[Records from a data collection]
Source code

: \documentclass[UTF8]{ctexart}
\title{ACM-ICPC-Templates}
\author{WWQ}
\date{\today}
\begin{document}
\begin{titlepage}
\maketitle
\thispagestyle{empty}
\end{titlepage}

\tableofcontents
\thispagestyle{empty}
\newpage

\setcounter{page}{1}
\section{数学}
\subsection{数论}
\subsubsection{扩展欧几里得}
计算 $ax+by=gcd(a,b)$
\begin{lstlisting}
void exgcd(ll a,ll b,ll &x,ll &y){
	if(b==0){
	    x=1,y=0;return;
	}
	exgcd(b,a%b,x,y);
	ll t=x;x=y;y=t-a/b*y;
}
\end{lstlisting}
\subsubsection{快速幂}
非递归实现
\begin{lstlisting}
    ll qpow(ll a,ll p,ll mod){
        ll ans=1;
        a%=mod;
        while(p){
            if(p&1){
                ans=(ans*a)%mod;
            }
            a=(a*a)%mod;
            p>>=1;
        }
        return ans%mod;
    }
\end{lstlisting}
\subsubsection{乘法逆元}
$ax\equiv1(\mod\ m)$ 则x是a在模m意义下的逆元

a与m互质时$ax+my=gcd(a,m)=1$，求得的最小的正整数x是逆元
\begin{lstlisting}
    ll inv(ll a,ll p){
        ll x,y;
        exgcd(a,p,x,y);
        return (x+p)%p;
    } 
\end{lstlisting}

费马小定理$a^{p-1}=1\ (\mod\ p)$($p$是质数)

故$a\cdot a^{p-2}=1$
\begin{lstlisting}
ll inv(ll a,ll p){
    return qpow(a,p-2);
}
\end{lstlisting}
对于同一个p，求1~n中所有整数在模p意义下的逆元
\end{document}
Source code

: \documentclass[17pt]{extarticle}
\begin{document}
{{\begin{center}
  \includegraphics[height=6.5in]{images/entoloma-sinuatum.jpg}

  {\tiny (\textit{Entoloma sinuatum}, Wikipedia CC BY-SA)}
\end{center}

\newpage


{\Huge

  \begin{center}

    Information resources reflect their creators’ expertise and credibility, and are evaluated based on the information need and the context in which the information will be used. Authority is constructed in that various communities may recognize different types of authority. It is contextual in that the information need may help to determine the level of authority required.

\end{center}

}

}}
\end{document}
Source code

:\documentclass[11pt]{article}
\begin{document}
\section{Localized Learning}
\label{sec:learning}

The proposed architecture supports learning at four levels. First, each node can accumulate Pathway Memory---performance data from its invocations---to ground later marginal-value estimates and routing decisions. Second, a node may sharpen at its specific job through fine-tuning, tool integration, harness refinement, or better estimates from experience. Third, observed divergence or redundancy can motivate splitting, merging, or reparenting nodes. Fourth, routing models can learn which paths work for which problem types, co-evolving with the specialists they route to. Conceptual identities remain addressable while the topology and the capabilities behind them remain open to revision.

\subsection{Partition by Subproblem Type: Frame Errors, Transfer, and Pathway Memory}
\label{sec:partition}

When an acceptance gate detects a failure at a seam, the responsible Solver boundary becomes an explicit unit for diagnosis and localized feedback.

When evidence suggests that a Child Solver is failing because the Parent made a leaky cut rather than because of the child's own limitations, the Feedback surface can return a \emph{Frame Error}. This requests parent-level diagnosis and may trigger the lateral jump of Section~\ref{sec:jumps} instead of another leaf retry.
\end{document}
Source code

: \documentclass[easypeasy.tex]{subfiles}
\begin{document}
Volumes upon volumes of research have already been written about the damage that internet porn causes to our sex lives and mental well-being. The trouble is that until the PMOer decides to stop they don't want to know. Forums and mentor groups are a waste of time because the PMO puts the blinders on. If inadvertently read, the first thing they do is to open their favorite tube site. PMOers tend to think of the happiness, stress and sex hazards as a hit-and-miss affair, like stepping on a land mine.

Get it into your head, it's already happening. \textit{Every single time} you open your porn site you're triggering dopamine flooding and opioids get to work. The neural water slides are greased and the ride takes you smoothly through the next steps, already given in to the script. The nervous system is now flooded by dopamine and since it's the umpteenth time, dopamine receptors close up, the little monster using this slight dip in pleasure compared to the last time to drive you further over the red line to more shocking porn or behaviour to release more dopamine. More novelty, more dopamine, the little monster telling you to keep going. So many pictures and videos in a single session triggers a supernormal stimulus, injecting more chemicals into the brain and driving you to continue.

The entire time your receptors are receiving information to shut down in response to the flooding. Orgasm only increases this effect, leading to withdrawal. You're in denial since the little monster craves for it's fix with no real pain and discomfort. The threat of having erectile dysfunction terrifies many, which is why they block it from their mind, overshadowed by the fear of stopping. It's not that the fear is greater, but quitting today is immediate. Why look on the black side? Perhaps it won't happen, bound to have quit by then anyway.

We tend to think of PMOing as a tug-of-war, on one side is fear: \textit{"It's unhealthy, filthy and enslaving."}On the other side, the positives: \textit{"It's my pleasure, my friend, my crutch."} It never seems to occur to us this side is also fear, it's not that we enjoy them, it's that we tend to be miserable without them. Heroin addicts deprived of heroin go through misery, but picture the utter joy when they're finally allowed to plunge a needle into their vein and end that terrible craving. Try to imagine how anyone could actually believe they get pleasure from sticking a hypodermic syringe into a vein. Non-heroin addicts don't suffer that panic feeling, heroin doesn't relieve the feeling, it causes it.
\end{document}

### AIM OF THE EXERCISE
A word-for-word transcription of the data above is required.

### OUTPUT
Source code

: \documentclass[UTF8]{ctexart}
\title{ACM-ICPC-Templates}
\author{WWQ}
\date{\today}
\begin{document}
\begin{titlepage}
\maketitle
\thispagestyle{empty}
\end{titlepage}

\tableofcontents
\thispagestyle{empty}
\newpage

\setcounter{page}{1}
\section{数学}
\subsection{数论}
\subsubsection{扩展欧几里得}
计算 $ax+by=gcd(a,b)$
\begin{lstlisting}
void exgcd(ll a,ll b,ll &x,ll &y){
	if(b==0){
	    x=1,y=0;return;
	}
	exgcd(b,a%b,x,y);
	ll t=x;x=y;y=t-a/b*y;
}
\end{lstlisting}
\subsubsection{快速幂}
非递归实现
\begin{lstlisting}
    ll qpow(ll a,ll p,ll mod){
        ll ans=1;
        a%=mod;
        while(p){
            if(p&1){
                ans=(ans*a)%mod;
            }
            a=(a*a)%mod;
            p>>=1;
        }
        return ans%mod;
    }
\end{lstlisting}
\subsubsection{乘法逆元}
$ax\equiv1(\mod\ m)$ 则x是a在模m意义下的逆元

a与m互质时$ax+my=gcd(a,m)=1$，求得的最小的正整数x是逆元
\begin{lstlisting}
    ll inv(ll a,ll p){
        ll x,y;
        exgcd(a,p,x,y);
        return (x+p)%p;
    } 
\end{lstlisting}

费马小定理$a^{p-1}=1\ (\mod\ p)$($p$是质数)

故$a\cdot a^{p-2}=1$
\begin{lstlisting}
ll inv(ll a,ll p){
    return qpow(a,p-2);
}
\end{lstlisting}
对于同一个p，求1~n中所有整数在模p意义下的逆元
\end{document}
Source code

: \documentclass[17pt]{extarticle}
\begin{document}
{{\begin{center}
  \includegraphics[height=6.5in]{images/entoloma-sinuatum.jpg}

  {\tiny (\textit{Entoloma sinuatum}, Wikipedia CC BY-SA)}
\end{center}

\newpage


{\Huge

  \begin{center}

    Information resources reflect their creators’ expertise and credibility, and are evaluated based on the information need and the context in which the information will be used. Authority is constructed in that various communities may recognize different types of authority. It is contextual in that the information need may help to determine the level of authority required.

\end{center}

}

}}
\end{document}
Source code

:\documentclass[11pt]{article}
\begin{document}
\section{Localized Learning}
\label{sec:learning}

The proposed architecture supports learning at four levels. First, each node can accumulate Pathway Memory---performance data from its invocations---to ground later marginal-value estimates and routing decisions. Second, a node may sharpen at its specific job through fine-tuning, tool integration, harness refinement, or better estimates from experience. Third, observed divergence or redundancy can motivate splitting, merging, or reparenting nodes. Fourth, routing models can learn which paths work for which problem types, co-evolving with the specialists they route to. Conceptual identities remain addressable while the topology and the capabilities behind them remain open to revision.

\subsection{Partition by Subproblem Type: Frame Errors, Transfer, and Pathway Memory}
\label{sec:partition}

When an acceptance gate detects a failure at a seam, the responsible Solver boundary becomes an explicit unit for diagnosis and localized feedback.

When evidence suggests that a Child Solver is failing because the Parent made a leaky cut rather than because of the child's own limitations, the Feedback surface can return a \emph{Frame Error}. This requests parent-level diagnosis and may trigger the lateral jump of Section~\ref{sec:jumps} instead of another leaf retry.
\end{document}
Source code

: \documentclass[easypeasy.tex]{subfiles}
\begin{document}
Volumes upon volumes of research have already been written about the damage that internet porn causes to our sex lives and mental well-being. The trouble is that until the PMOer decides to stop they don't want to know. Forums and mentor groups are a waste of time because the PMO puts the blinders on. If inadvertently read, the first thing they do is to open their favorite tube site. PMOers tend to think of the happiness, stress and sex hazards as a hit-and-miss affair, like stepping on a land mine.

Get it into your head, it's already happening. \textit{Every single time} you open your porn site you're triggering dopamine flooding and opioids get to work. The neural water slides are greased and the ride takes you smoothly through the next steps, already given in to the script. The nervous system is now flooded by dopamine and since it's the umpteenth time, dopamine receptors close up, the little monster using this slight dip in pleasure compared to the last time to drive you further over the red line to more shocking porn or behaviour to release more dopamine. More novelty, more dopamine, the little monster telling you to keep going. So many pictures and videos in a single session triggers a supernormal stimulus, injecting more chemicals into the brain and driving you to continue.

The entire time your receptors are receiving information to shut down in response to the flooding. Orgasm only increases this effect, leading to withdrawal. You're in denial since the little monster craves for it's fix with no real pain and discomfort. The threat of having erectile dysfunction terrifies many, which is why they block it from their mind, overshadowed by the fear of stopping. It's not that the fear is greater, but quitting today is immediate. Why look on the black side? Perhaps it won't happen, bound to have quit by then anyway.

We tend to think of PMOing as a tug-of-war, on one side is fear: \textit{"It's unhealthy, filthy and enslaving."}On the other side, the positives: \textit{"It's my pleasure, my friend, my crutch."} It never seems to occur to us this side is also fear, it's not that we enjoy them, it's that we tend to be miserable without them. Heroin addicts deprived of heroin go through misery, but picture the utter joy when they're finally allowed to plunge a needle into their vein and end that terrible craving. Try to imagine how anyone could actually believe they get pleasure from sticking a hypodermic syringe into a vein. Non-heroin addicts don't suffer that panic feeling, heroin doesn't relieve the feeling, it causes it.
\end{document}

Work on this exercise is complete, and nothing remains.